## What you have to do
If a line in the entries below holds the string "Eastern", copy it.

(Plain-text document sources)
********************
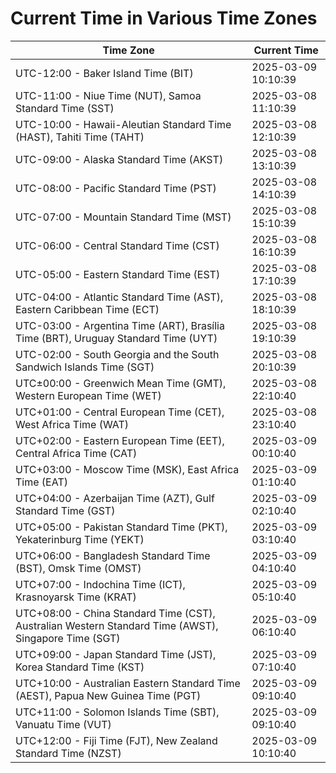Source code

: # Current Time in Various Time Zones

| Time Zone | Current Time |
|-----------|--------------|
| UTC-12:00 - Baker Island Time (BIT) | 2025-03-09 10:10:39 |
| UTC-11:00 - Niue Time (NUT), Samoa Standard Time (SST) | 2025-03-08 11:10:39 |
| UTC-10:00 - Hawaii-Aleutian Standard Time (HAST), Tahiti Time (TAHT) | 2025-03-08 12:10:39 |
| UTC-09:00 - Alaska Standard Time (AKST) | 2025-03-08 13:10:39 |
| UTC-08:00 - Pacific Standard Time (PST) | 2025-03-08 14:10:39 |
| UTC-07:00 - Mountain Standard Time (MST) | 2025-03-08 15:10:39 |
| UTC-06:00 - Central Standard Time (CST) | 2025-03-08 16:10:39 |
| UTC-05:00 - Eastern Standard Time (EST) | 2025-03-08 17:10:39 |
| UTC-04:00 - Atlantic Standard Time (AST), Eastern Caribbean Time (ECT) | 2025-03-08 18:10:39 |
| UTC-03:00 - Argentina Time (ART), Brasília Time (BRT), Uruguay Standard Time (UYT) | 2025-03-08 19:10:39 |
| UTC-02:00 - South Georgia and the South Sandwich Islands Time (SGT) | 2025-03-08 20:10:39 |
| UTC±00:00 - Greenwich Mean Time (GMT), Western European Time (WET) | 2025-03-08 22:10:40 |
| UTC+01:00 - Central European Time (CET), West Africa Time (WAT) | 2025-03-08 23:10:40 |
| UTC+02:00 - Eastern European Time (EET), Central Africa Time (CAT) | 2025-03-09 00:10:40 |
| UTC+03:00 - Moscow Time (MSK), East Africa Time (EAT) | 2025-03-09 01:10:40 |
| UTC+04:00 - Azerbaijan Time (AZT), Gulf Standard Time (GST) | 2025-03-09 02:10:40 |
| UTC+05:00 - Pakistan Standard Time (PKT), Yekaterinburg Time (YEKT) | 2025-03-09 03:10:40 |
| UTC+06:00 - Bangladesh Standard Time (BST), Omsk Time (OMST) | 2025-03-09 04:10:40 |
| UTC+07:00 - Indochina Time (ICT), Krasnoyarsk Time (KRAT) | 2025-03-09 05:10:40 |
| UTC+08:00 - China Standard Time (CST), Australian Western Standard Time (AWST), Singapore Time (SGT) | 2025-03-09 06:10:40 |
| UTC+09:00 - Japan Standard Time (JST), Korea Standard Time (KST) | 2025-03-09 07:10:40 |
| UTC+10:00 - Australian Eastern Standard Time (AEST), Papua New Guinea Time (PGT) | 2025-03-09 09:10:40 |
| UTC+11:00 - Solomon Islands Time (SBT), Vanuatu Time (VUT) | 2025-03-09 09:10:40 |
| UTC+12:00 - Fiji Time (FJT), New Zealand Standard Time (NZST) | 2025-03-09 10:10:40 |
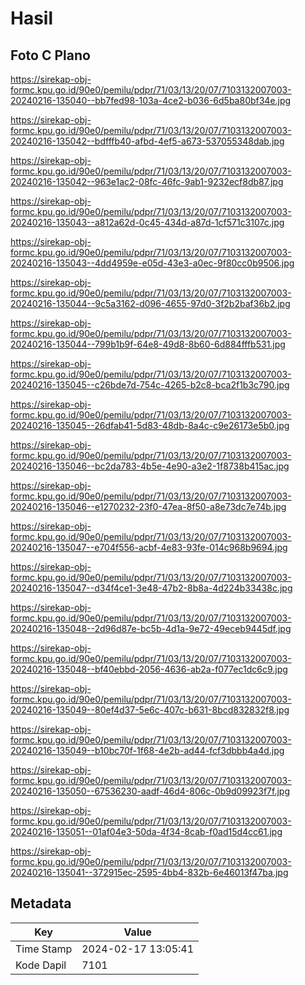 # Hasil

## Foto C Plano

https://sirekap-obj-formc.kpu.go.id/90e0/pemilu/pdpr/71/03/13/20/07/7103132007003-20240216-135040--bb7fed98-103a-4ce2-b036-6d5ba80bf34e.jpg

https://sirekap-obj-formc.kpu.go.id/90e0/pemilu/pdpr/71/03/13/20/07/7103132007003-20240216-135042--bdfffb40-afbd-4ef5-a673-537055348dab.jpg

https://sirekap-obj-formc.kpu.go.id/90e0/pemilu/pdpr/71/03/13/20/07/7103132007003-20240216-135042--963e1ac2-08fc-46fc-9ab1-9232ecf8db87.jpg

https://sirekap-obj-formc.kpu.go.id/90e0/pemilu/pdpr/71/03/13/20/07/7103132007003-20240216-135043--a812a62d-0c45-434d-a87d-1cf571c3107c.jpg

https://sirekap-obj-formc.kpu.go.id/90e0/pemilu/pdpr/71/03/13/20/07/7103132007003-20240216-135043--4dd4959e-e05d-43e3-a0ec-9f80cc0b9506.jpg

https://sirekap-obj-formc.kpu.go.id/90e0/pemilu/pdpr/71/03/13/20/07/7103132007003-20240216-135044--9c5a3162-d096-4655-97d0-3f2b2baf36b2.jpg

https://sirekap-obj-formc.kpu.go.id/90e0/pemilu/pdpr/71/03/13/20/07/7103132007003-20240216-135044--799b1b9f-64e8-49d8-8b60-6d884fffb531.jpg

https://sirekap-obj-formc.kpu.go.id/90e0/pemilu/pdpr/71/03/13/20/07/7103132007003-20240216-135045--c26bde7d-754c-4265-b2c8-bca2f1b3c790.jpg

https://sirekap-obj-formc.kpu.go.id/90e0/pemilu/pdpr/71/03/13/20/07/7103132007003-20240216-135045--26dfab41-5d83-48db-8a4c-c9e26173e5b0.jpg

https://sirekap-obj-formc.kpu.go.id/90e0/pemilu/pdpr/71/03/13/20/07/7103132007003-20240216-135046--bc2da783-4b5e-4e90-a3e2-1f8738b415ac.jpg

https://sirekap-obj-formc.kpu.go.id/90e0/pemilu/pdpr/71/03/13/20/07/7103132007003-20240216-135046--e1270232-23f0-47ea-8f50-a8e73dc7e74b.jpg

https://sirekap-obj-formc.kpu.go.id/90e0/pemilu/pdpr/71/03/13/20/07/7103132007003-20240216-135047--e704f556-acbf-4e83-93fe-014c968b9694.jpg

https://sirekap-obj-formc.kpu.go.id/90e0/pemilu/pdpr/71/03/13/20/07/7103132007003-20240216-135047--d34f4ce1-3e48-47b2-8b8a-4d224b33438c.jpg

https://sirekap-obj-formc.kpu.go.id/90e0/pemilu/pdpr/71/03/13/20/07/7103132007003-20240216-135048--2d96d87e-bc5b-4d1a-9e72-49eceb9445df.jpg

https://sirekap-obj-formc.kpu.go.id/90e0/pemilu/pdpr/71/03/13/20/07/7103132007003-20240216-135048--bf40ebbd-2056-4636-ab2a-f077ec1dc6c9.jpg

https://sirekap-obj-formc.kpu.go.id/90e0/pemilu/pdpr/71/03/13/20/07/7103132007003-20240216-135049--80ef4d37-5e6c-407c-b631-8bcd832832f8.jpg

https://sirekap-obj-formc.kpu.go.id/90e0/pemilu/pdpr/71/03/13/20/07/7103132007003-20240216-135049--b10bc70f-1f68-4e2b-ad44-fcf3dbbb4a4d.jpg

https://sirekap-obj-formc.kpu.go.id/90e0/pemilu/pdpr/71/03/13/20/07/7103132007003-20240216-135050--67536230-aadf-46d4-806c-0b9d09923f7f.jpg

https://sirekap-obj-formc.kpu.go.id/90e0/pemilu/pdpr/71/03/13/20/07/7103132007003-20240216-135051--01af04e3-50da-4f34-8cab-f0ad15d4cc61.jpg

https://sirekap-obj-formc.kpu.go.id/90e0/pemilu/pdpr/71/03/13/20/07/7103132007003-20240216-135041--372915ec-2595-4bb4-832b-6e46013f47ba.jpg


## Metadata

| Key        | Value               |
| ---------- | ------------------- |
| Time Stamp | 2024-02-17 13:05:41 |
| Kode Dapil | 7101                |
********************
## The completed task
| UTC-05:00 - Eastern Standard Time (EST) | 2025-03-08 17:10:39 |
| UTC-04:00 - Atlantic Standard Time (AST), Eastern Caribbean Time (ECT) | 2025-03-08 18:10:39 |
| UTC+02:00 - Eastern European Time (EET), Central Africa Time (CAT) | 2025-03-09 00:10:40 |
| UTC+10:00 - Australian Eastern Standard Time (AEST), Papua New Guinea Time (PGT) | 2025-03-09 09:10:40 |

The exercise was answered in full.